Even with configuration management tools, the problems with having multiple services running on the same server persisted. Different services might have different needs, and sometimes those needs clash. One might need JDK6 and the other JDK7. A new release of the first one might require JDK to be upgraded to a new version, but that might affect some other service on the same server. Conflicts and operational complexity were so common that many companies would choose to standardize. As we discussed, standardization is innovation killer. The more we standardize, the less room there is for coming up with better solutions. Even if that's not a problem, standardization with clear isolation means that it is very complicated to upgrade something. Effects could be unforeseen and the sheer work involved to upgrade everything at once is so significant that many choose not to upgrade for a long time (if ever). Many end up stuck with old stacks for a long time.

We needed process isolation that does not require a separate VM for each service. At the same time, we had to come up with an immutable way to deploy software. Mutability was distracting us from our goal to have reliable environments. With the emergence of virtual machines, immutability became feasible. Instead of deploying releases by doing updates at runtime, we could create new VMs with not only OS and patches but also our own software baked in. Each time we wanted to release something, we could create a new image, and instantiate as many VMs as we need. We could do immutable rolling updates. Still, not many of us did that. It was too expensive, both regarding resources as well as time. The process was too long. Even if that would not matter, having a separate VM for each service would result in too much unused CPU and memory.

Fortunately, Linux got namespaces, cgroups, and other things that are together known as containers. They were lightweight, fast, and cheap. They provided process isolation and quite a few other benefits. Unfortunately, they were not easy to use. Even though they've been around for a while, only a handful of companies had the know-how required for their beneficial utilization. We had to wait for Docker to emerge to make containers easy to use and thus accessible to all.

Today, containers are the preferable way to package and deploy services. They are the answer to immutability, we were so desperately trying to implement. They provide necessary isolation of processes, optimized resource utilization, and quite a few other benefits. And yet, we already realized that we need much more. It's not enough to run containers. We need to be able to scale them, to make them fault tolerant, to provide transparent communication across a cluster, and many other things. Containers are only a low-level piece of the puzzle. The real benefits are obtained with tools that sit on top of containers. Those tools are today known as container schedulers. They are our interface. We do not manage containers, they do.

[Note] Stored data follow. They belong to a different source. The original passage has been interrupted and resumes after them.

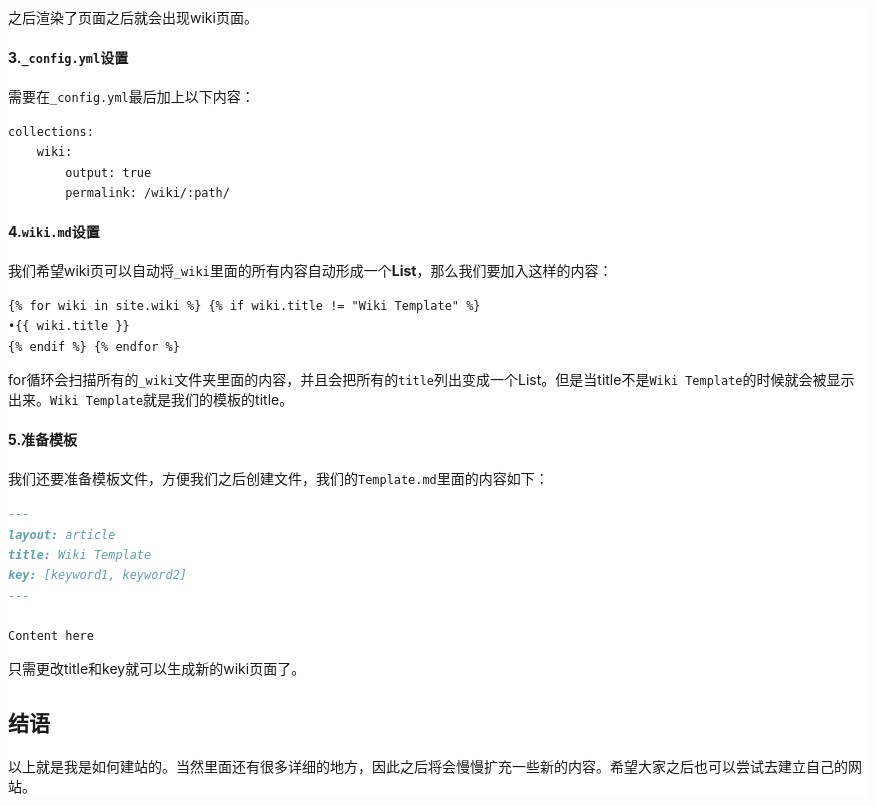 之后渲染了页面之后就会出现wiki页面。

#### 3.`_config.yml`设置

需要在`_config.yml`最后加上以下内容：

```
collections:
    wiki:
        output: true
        permalink: /wiki/:path/
```

#### 4.`wiki.md`设置

我们希望wiki页可以自动将`_wiki`里面的所有内容自动形成一个**List**，那么我们要加入这样的内容：

```
{% for wiki in site.wiki %} {% if wiki.title != "Wiki Template" %} 
•{{ wiki.title }}
{% endif %} {% endfor %} 
```

for循环会扫描所有的`_wiki`文件夹里面的内容，并且会把所有的`title`列出变成一个List。但是当title不是`Wiki Template`的时候就会被显示出来。`Wiki Template`就是我们的模板的title。

#### 5.准备模板

我们还要准备模板文件，方便我们之后创建文件，我们的`Template.md`里面的内容如下：

```markdown
---
layout: article
title: Wiki Template
key: [keyword1, keyword2]
---

Content here
```

只需更改title和key就可以生成新的wiki页面了。

## 结语

以上就是我是如何建站的。当然里面还有很多详细的地方，因此之后将会慢慢扩充一些新的内容。希望大家之后也可以尝试去建立自己的网站。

In case you are not already using one of the container schedulers, you might be wondering what they are.

 

What is a container scheduler?

Picture me as a young teenager. After school, we'd go a courtyard and play soccer. That was an exciting sight. A random number of us running around the yard without any orchestration. There was no offense and no defense. We'd just run after a ball. Everyone moves forward towards the ball, someone kicks it to the left, and we move in that direction, only to start running back because someone kicked the ball again. The strategy was simple. Run towards the ball, kick it if you can, wherever you can, repeat. To this day I do not understand how anyone managed to score. It was complete randomness applied to a bunch of kids. There was no strategy, no plan, and no understanding that winning required coordination. Even a goalkeeper would be in random locations on the field. If he caught the ball around the goal he's guarding, he'd continue running with the ball in front of him. Most of the goals were scored by shooting at an empty goal. It was an "every man for himself" type of ambition. Each one of us hoped to score and bring glory to his or her name. Fortunately, the main objective was to have fun so winning as a team did not matter that much. If we were a "real" team, we'd need a coach. We'd need someone to tell us what the strategy is, who should do what, and when to go on the offense or fall back to defend the goal. We'd need someone to orchestrate us. The field (a cluster) had a random number of people (services) with the common goal (to win). Since anyone could join the game at any time, the number of people (services) was continually changing.

Someone would be injured and would have to be replaced or, when there was no replacement, the rest of us would have to take over his tasks (self-healing). Those football games can be easily translated into clusters. Just as we needed someone to tell us what to do (a coach), clusters need something to orchestrate all the services and resources. Both need not only to make up-front decisions, but also to continuously watch the game/cluster, and adapt the strategy/scheduling depending on the internal and external influences. We needed a coach and clusters need a scheduler. They need a framework that will decide where a service should be deployed and make sure that it maintains the desired run-time specification.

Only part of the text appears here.